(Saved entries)
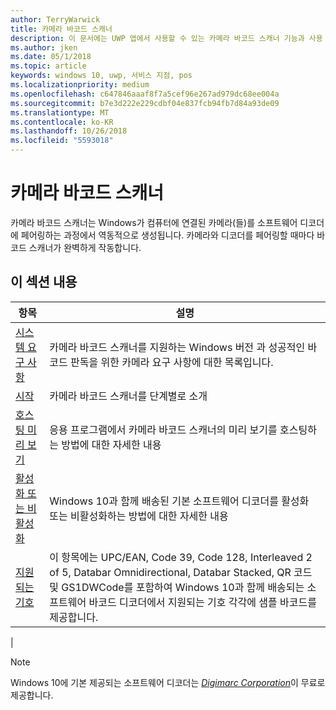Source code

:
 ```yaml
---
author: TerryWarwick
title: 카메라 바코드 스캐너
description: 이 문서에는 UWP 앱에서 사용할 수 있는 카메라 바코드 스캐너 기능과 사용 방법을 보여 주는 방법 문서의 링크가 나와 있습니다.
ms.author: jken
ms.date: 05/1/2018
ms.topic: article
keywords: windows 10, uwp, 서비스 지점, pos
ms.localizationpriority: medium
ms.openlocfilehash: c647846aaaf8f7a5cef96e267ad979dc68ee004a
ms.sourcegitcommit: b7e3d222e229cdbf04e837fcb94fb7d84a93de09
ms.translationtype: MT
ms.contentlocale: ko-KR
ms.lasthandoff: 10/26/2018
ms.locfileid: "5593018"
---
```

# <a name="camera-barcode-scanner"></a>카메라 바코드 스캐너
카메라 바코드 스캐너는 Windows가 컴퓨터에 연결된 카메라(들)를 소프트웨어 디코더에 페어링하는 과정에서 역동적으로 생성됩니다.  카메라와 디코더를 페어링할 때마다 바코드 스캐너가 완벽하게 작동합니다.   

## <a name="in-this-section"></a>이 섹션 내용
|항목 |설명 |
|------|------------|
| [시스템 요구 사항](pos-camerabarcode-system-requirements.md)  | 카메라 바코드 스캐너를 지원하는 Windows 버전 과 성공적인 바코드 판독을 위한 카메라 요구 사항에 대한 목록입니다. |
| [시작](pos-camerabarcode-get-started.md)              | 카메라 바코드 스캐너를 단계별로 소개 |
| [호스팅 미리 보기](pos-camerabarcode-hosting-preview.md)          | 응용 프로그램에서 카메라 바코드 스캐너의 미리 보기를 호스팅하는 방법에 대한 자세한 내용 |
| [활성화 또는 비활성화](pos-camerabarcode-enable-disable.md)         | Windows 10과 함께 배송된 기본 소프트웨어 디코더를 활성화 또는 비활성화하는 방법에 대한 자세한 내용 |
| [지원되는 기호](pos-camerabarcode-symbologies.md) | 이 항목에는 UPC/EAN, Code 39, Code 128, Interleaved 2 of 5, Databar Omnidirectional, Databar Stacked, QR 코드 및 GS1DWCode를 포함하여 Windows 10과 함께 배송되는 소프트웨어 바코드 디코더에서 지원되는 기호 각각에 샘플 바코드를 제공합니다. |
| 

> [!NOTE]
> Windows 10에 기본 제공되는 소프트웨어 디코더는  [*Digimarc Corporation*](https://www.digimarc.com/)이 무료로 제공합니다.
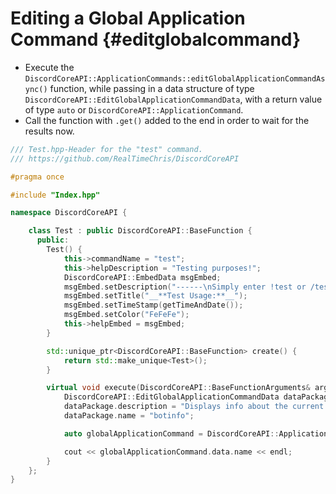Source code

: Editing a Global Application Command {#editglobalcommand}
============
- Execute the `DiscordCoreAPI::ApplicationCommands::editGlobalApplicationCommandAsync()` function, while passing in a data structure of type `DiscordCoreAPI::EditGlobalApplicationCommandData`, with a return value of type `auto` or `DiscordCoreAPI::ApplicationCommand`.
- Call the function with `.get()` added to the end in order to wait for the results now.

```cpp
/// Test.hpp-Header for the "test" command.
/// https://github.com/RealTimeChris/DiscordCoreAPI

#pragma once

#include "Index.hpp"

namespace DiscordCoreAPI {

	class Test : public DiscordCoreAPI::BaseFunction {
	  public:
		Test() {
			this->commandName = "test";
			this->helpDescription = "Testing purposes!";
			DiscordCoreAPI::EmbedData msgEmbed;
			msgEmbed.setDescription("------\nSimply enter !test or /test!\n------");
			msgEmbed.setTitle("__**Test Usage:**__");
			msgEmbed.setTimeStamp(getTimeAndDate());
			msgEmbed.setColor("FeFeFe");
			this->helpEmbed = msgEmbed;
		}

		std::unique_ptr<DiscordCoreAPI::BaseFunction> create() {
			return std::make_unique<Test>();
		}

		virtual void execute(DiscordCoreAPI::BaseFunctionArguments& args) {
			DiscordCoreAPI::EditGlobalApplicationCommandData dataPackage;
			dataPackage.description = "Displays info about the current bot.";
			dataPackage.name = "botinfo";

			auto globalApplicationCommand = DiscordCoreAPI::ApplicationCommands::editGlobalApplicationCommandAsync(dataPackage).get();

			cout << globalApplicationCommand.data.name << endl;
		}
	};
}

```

--

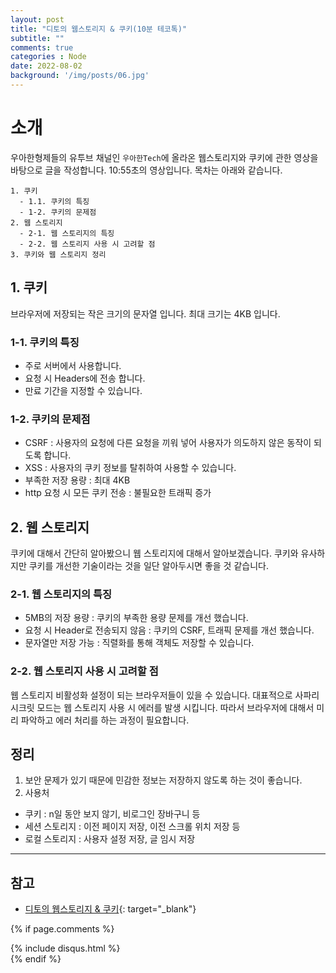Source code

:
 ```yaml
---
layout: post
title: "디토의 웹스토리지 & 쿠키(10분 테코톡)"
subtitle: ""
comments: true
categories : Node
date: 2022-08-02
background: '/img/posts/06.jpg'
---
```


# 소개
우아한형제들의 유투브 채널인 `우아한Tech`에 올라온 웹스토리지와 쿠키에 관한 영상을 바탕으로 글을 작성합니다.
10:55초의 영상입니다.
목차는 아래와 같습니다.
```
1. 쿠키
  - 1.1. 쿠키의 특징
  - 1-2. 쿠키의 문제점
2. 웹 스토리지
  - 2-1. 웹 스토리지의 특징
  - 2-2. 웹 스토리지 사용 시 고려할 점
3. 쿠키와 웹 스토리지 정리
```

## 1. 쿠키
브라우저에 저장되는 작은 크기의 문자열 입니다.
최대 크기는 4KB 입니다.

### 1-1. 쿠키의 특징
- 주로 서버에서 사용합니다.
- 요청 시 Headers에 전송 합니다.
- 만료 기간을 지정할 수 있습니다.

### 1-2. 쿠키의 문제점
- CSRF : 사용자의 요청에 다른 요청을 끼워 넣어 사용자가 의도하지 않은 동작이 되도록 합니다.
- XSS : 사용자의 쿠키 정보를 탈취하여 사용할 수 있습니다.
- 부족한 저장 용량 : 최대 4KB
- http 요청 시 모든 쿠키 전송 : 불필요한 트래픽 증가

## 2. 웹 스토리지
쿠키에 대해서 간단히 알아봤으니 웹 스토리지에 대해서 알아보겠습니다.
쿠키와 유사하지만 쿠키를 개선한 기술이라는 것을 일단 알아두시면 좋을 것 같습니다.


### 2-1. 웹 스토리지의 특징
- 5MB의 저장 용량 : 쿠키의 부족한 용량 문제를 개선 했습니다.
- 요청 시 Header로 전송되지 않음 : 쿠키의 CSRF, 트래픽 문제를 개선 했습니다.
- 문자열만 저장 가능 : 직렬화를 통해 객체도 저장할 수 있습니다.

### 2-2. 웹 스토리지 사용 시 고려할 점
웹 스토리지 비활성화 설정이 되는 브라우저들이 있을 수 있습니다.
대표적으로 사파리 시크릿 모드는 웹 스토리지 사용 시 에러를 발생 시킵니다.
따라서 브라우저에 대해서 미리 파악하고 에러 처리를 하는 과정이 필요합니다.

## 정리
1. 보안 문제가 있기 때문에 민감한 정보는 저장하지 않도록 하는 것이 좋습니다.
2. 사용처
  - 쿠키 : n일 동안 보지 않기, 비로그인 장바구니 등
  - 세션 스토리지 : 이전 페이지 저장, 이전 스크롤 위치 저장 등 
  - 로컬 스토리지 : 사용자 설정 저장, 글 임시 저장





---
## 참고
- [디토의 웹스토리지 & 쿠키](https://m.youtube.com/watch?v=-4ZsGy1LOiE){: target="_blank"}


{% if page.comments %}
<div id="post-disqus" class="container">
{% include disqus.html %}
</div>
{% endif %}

==

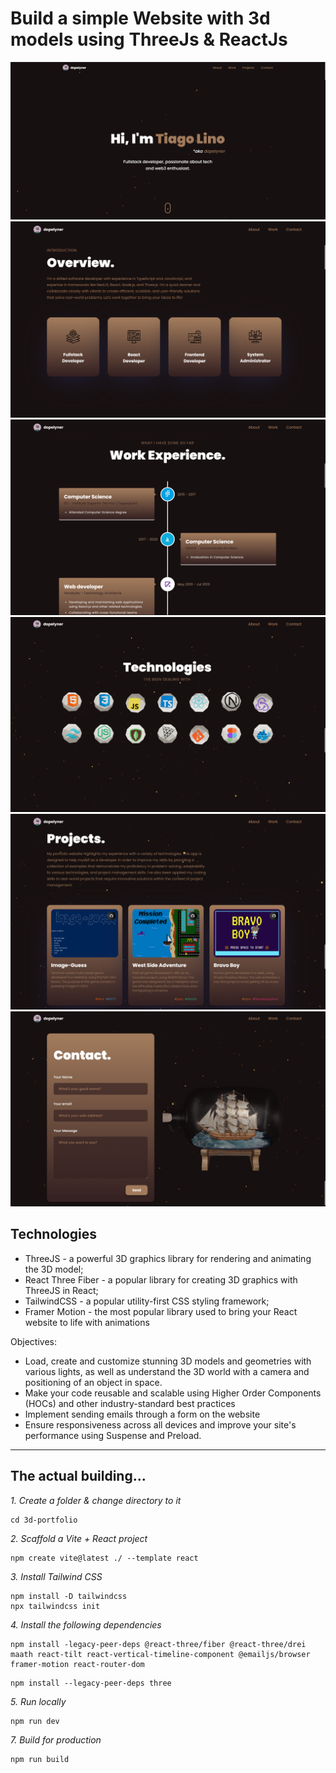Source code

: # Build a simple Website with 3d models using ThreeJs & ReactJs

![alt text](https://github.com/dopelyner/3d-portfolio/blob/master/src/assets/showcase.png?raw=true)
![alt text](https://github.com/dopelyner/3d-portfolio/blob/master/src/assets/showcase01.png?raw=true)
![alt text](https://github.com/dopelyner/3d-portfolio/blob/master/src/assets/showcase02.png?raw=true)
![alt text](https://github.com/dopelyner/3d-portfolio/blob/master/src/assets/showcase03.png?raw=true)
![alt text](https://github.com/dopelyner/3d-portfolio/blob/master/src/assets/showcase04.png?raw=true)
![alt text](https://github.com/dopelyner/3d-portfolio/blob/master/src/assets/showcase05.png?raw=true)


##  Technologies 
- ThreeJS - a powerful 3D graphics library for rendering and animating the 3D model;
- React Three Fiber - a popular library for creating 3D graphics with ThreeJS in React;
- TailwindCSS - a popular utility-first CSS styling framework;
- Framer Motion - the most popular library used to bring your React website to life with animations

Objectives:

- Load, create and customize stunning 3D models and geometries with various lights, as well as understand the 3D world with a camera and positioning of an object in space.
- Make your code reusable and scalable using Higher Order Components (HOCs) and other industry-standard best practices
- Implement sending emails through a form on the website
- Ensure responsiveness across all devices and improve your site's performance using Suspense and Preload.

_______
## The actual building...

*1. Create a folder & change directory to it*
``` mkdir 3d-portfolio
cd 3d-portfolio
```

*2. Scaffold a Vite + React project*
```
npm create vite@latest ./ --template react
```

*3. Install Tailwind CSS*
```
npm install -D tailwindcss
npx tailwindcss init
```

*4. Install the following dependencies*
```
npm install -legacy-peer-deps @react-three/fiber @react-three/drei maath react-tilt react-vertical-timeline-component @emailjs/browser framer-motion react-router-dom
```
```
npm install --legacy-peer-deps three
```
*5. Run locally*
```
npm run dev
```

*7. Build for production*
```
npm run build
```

*Task goal*.
Copy the records above exactly, beginning at the line that contains "목차는 아래와 같습니다." and stopping after the line that contains "- 5MB의 저장 용량 : 쿠키의 부족한 용량 문제를 개선 했습니다.".

*Reply*.
목차는 아래와 같습니다.
```
1. 쿠키
  - 1.1. 쿠키의 특징
  - 1-2. 쿠키의 문제점
2. 웹 스토리지
  - 2-1. 웹 스토리지의 특징
  - 2-2. 웹 스토리지 사용 시 고려할 점
3. 쿠키와 웹 스토리지 정리
```

## 1. 쿠키
브라우저에 저장되는 작은 크기의 문자열 입니다.
최대 크기는 4KB 입니다.

### 1-1. 쿠키의 특징
- 주로 서버에서 사용합니다.
- 요청 시 Headers에 전송 합니다.
- 만료 기간을 지정할 수 있습니다.

### 1-2. 쿠키의 문제점
- CSRF : 사용자의 요청에 다른 요청을 끼워 넣어 사용자가 의도하지 않은 동작이 되도록 합니다.
- XSS : 사용자의 쿠키 정보를 탈취하여 사용할 수 있습니다.
- 부족한 저장 용량 : 최대 4KB
- http 요청 시 모든 쿠키 전송 : 불필요한 트래픽 증가

## 2. 웹 스토리지
쿠키에 대해서 간단히 알아봤으니 웹 스토리지에 대해서 알아보겠습니다.
쿠키와 유사하지만 쿠키를 개선한 기술이라는 것을 일단 알아두시면 좋을 것 같습니다.


### 2-1. 웹 스토리지의 특징
- 5MB의 저장 용량 : 쿠키의 부족한 용량 문제를 개선 했습니다.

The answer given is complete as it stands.